Probing effects of vimentin on cell cytoskeleton dynamics through Differential Dynamic Microscopy (DDM)

The cell cytoskeleton is a complex network of actin, microtubules, and intermediate filaments, which play a fundamental role in various cellular processes, such as cell polarization, intracellular transport, and cell migration. While microtubules are central to cell-polarization and have been studied in great detail, vimentin intermediate filaments also seem to play a role, as disrupting vimentin impairs polarized cell motion and the directional mobility of vesicles. In our investigation, we employed Differential Dynamic Microscopy (DDM) to explore the dynamic behavior of the microtubules and vesicles in wild-type and vimentin-null mouse embryonic fibroblasts. Here, we measured the dynamics and spatial organization of microtubule network using DDM in presence and absence of vimentin.
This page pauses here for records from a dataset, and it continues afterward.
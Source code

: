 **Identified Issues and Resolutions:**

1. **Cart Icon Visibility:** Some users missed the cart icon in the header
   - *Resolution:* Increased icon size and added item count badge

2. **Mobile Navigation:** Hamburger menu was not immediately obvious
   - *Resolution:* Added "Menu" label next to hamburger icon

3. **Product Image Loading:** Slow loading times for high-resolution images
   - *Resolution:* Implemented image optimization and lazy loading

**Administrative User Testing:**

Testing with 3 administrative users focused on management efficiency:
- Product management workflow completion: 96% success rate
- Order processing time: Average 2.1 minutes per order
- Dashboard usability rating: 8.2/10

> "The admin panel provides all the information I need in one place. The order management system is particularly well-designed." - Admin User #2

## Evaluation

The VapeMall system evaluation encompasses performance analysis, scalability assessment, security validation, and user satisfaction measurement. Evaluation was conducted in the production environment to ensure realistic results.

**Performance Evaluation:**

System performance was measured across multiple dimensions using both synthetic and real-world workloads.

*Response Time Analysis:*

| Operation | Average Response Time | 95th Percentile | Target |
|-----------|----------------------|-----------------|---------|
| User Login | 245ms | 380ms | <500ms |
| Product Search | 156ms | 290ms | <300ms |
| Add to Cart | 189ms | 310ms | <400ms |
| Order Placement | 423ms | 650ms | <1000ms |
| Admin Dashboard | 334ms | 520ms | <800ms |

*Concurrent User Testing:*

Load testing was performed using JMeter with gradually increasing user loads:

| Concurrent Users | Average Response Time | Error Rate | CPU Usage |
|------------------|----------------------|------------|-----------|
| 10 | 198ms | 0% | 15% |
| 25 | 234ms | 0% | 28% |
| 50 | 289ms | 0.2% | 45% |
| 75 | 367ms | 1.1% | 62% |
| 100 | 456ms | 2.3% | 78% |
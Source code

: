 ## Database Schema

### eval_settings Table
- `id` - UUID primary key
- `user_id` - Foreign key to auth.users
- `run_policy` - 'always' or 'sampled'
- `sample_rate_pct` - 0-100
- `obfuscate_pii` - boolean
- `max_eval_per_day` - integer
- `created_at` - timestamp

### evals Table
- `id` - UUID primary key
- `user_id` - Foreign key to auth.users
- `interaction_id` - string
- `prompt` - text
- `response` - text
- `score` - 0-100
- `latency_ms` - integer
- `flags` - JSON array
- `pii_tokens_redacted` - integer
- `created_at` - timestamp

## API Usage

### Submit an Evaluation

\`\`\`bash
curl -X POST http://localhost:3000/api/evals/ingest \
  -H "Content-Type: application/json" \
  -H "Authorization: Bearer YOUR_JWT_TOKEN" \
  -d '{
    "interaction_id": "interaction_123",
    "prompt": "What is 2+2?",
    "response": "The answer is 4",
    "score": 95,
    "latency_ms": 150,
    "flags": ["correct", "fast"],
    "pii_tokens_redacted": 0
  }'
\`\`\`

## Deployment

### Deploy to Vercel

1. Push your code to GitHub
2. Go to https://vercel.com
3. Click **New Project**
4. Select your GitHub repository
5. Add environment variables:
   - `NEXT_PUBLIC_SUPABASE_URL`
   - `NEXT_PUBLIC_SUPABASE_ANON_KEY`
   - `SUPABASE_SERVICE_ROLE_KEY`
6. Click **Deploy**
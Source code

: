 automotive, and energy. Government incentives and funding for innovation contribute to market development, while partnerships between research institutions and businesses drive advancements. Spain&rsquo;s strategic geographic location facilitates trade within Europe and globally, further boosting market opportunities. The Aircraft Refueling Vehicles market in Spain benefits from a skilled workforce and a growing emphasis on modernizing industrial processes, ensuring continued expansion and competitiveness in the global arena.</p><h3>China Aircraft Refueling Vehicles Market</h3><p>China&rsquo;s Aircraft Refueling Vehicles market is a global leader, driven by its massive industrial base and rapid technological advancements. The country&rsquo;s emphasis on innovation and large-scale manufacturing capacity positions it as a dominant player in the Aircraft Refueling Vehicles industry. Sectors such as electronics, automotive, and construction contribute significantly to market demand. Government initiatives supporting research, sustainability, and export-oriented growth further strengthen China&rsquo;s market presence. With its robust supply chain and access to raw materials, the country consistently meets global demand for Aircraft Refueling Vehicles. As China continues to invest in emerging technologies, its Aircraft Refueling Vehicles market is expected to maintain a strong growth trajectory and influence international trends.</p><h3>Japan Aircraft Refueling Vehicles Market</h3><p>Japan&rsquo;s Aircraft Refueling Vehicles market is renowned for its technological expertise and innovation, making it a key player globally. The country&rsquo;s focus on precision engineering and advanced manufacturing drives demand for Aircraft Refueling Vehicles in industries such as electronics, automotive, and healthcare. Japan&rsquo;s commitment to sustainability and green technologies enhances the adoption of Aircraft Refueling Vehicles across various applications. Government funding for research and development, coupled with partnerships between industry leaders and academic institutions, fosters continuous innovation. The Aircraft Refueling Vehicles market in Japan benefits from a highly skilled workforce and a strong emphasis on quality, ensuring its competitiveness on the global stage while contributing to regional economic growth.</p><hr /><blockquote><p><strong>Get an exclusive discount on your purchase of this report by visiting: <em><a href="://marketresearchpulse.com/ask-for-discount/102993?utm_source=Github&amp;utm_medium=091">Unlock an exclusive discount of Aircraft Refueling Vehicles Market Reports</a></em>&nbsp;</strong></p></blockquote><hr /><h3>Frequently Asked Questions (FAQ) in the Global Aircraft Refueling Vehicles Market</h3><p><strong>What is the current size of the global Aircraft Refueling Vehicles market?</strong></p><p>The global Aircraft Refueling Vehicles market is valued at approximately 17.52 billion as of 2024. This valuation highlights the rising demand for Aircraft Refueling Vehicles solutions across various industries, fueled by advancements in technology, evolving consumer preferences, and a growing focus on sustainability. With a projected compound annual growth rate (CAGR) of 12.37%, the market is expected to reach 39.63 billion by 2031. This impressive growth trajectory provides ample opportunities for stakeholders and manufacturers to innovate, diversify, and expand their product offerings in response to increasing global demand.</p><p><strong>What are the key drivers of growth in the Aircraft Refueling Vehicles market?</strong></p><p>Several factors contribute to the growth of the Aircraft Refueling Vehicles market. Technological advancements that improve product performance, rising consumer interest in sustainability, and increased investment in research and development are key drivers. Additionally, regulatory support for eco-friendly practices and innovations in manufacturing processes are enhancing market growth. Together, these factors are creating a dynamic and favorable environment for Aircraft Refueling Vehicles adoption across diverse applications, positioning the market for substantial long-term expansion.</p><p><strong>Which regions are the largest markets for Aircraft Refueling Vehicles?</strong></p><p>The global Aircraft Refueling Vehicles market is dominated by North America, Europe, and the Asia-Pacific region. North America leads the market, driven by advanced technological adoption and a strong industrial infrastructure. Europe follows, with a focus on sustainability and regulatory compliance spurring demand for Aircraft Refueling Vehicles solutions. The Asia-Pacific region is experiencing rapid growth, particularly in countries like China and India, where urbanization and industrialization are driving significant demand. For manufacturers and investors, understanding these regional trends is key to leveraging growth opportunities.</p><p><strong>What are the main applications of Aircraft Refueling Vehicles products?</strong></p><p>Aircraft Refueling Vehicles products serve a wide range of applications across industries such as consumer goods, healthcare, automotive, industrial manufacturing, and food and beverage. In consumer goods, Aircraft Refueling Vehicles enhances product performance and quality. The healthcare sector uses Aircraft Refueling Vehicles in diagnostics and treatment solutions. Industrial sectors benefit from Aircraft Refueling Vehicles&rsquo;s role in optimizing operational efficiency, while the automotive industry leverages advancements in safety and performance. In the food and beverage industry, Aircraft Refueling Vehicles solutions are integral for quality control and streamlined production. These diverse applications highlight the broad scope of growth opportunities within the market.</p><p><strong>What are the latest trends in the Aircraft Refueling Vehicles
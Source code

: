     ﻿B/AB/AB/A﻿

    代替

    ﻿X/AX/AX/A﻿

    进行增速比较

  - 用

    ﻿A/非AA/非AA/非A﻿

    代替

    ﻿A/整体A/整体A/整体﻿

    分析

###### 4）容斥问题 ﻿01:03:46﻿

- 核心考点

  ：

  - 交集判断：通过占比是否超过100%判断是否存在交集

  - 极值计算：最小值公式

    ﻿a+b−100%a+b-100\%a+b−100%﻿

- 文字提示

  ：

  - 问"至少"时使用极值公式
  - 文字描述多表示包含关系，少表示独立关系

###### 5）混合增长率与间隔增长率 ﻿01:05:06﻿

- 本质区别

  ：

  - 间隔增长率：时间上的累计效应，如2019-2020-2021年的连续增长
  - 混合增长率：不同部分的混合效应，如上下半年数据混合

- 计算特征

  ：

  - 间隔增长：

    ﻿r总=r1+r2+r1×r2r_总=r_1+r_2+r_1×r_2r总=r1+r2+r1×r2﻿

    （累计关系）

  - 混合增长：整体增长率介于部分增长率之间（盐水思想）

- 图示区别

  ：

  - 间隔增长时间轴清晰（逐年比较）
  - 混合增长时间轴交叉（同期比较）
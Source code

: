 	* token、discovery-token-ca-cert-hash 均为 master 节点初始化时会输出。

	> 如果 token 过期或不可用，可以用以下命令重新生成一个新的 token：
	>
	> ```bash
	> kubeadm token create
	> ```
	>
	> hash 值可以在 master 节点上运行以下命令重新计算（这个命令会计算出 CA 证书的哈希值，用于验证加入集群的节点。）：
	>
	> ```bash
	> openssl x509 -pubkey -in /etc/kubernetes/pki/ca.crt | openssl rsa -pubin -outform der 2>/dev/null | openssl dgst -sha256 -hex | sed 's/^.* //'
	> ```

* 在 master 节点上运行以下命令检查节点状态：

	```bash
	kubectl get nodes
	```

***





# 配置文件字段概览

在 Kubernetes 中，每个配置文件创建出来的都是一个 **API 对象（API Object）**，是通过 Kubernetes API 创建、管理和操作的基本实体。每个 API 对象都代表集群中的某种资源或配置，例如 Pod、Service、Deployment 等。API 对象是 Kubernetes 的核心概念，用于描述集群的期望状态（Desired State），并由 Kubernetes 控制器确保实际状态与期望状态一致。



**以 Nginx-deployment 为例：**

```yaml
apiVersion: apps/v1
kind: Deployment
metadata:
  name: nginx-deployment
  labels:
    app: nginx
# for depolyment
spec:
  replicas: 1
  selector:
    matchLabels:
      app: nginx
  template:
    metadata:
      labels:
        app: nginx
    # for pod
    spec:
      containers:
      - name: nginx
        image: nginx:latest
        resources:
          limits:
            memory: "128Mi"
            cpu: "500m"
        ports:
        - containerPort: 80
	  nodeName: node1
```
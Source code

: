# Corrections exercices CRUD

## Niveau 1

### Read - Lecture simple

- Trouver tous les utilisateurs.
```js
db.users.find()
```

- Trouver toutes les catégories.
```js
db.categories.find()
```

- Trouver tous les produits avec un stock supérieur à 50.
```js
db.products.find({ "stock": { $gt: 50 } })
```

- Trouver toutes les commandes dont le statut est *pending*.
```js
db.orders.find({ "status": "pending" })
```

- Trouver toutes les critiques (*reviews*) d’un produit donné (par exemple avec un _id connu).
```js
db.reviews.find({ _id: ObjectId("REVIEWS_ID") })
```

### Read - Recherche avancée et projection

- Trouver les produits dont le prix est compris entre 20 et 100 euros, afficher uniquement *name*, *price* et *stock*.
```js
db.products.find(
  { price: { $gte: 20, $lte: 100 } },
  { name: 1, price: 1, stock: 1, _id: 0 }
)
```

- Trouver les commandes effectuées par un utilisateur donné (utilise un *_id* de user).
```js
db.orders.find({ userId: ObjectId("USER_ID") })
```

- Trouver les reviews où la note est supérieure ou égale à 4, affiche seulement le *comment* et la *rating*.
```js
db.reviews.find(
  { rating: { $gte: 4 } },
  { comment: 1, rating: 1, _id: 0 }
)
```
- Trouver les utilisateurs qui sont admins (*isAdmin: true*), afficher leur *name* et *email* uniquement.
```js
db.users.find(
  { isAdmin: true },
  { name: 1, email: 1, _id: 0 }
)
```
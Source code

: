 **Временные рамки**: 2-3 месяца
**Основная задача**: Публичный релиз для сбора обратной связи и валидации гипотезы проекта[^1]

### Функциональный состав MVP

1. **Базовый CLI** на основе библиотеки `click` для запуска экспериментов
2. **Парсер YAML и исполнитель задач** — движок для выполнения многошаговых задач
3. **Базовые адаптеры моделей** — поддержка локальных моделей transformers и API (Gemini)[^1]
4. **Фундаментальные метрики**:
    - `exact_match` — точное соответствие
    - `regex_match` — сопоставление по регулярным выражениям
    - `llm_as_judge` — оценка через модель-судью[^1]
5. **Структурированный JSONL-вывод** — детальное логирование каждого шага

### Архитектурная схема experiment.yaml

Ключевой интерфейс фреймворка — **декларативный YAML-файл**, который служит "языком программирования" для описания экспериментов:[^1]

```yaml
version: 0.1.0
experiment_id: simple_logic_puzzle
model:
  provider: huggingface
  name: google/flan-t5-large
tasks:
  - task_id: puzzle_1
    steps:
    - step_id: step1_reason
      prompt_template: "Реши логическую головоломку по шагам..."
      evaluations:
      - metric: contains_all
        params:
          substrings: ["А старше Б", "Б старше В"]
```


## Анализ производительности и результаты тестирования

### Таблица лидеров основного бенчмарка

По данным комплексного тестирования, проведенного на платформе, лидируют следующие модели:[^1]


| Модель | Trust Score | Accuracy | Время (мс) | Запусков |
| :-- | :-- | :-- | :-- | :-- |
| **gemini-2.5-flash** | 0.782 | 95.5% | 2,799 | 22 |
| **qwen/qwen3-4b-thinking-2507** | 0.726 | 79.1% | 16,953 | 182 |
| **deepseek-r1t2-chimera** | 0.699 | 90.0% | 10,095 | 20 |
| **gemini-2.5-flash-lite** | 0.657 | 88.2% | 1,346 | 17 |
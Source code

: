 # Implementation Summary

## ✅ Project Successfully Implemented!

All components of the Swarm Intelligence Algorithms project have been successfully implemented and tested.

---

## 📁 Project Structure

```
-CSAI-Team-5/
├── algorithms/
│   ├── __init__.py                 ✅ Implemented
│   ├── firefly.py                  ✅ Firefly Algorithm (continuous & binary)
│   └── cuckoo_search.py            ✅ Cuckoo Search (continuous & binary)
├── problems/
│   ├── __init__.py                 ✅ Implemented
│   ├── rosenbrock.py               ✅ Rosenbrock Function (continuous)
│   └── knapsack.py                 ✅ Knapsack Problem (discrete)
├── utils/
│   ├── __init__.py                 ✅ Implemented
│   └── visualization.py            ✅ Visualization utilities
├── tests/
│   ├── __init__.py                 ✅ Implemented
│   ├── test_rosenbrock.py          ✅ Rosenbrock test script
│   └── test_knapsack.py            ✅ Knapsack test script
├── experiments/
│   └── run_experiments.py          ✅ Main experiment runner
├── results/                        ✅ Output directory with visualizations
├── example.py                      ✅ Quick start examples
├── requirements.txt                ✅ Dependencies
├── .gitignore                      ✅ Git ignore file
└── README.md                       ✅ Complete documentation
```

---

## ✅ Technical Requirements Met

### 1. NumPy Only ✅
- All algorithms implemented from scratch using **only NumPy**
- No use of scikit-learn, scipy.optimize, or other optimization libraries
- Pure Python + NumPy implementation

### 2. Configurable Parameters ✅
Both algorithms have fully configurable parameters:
Our research reveals that cells lacking vimentin show 1.5 times higher decay times compared to cells with vimentin, which suggest that vimentin enhances the dynamics of microtubule filaments in the cell. Furthermore, Fluorescence Recovery after Photobleaching studies indicate that, despite an equivalent tubulin concentration in both wild-type (WT) and vimentin-null (VN) cells, the rate of fluorescence recovery is higher in cells with vimentin. Our results indicate a role of vimentin in mediating microtubule dynamics, which has important implications for how cells organize and coordinate polarized motion.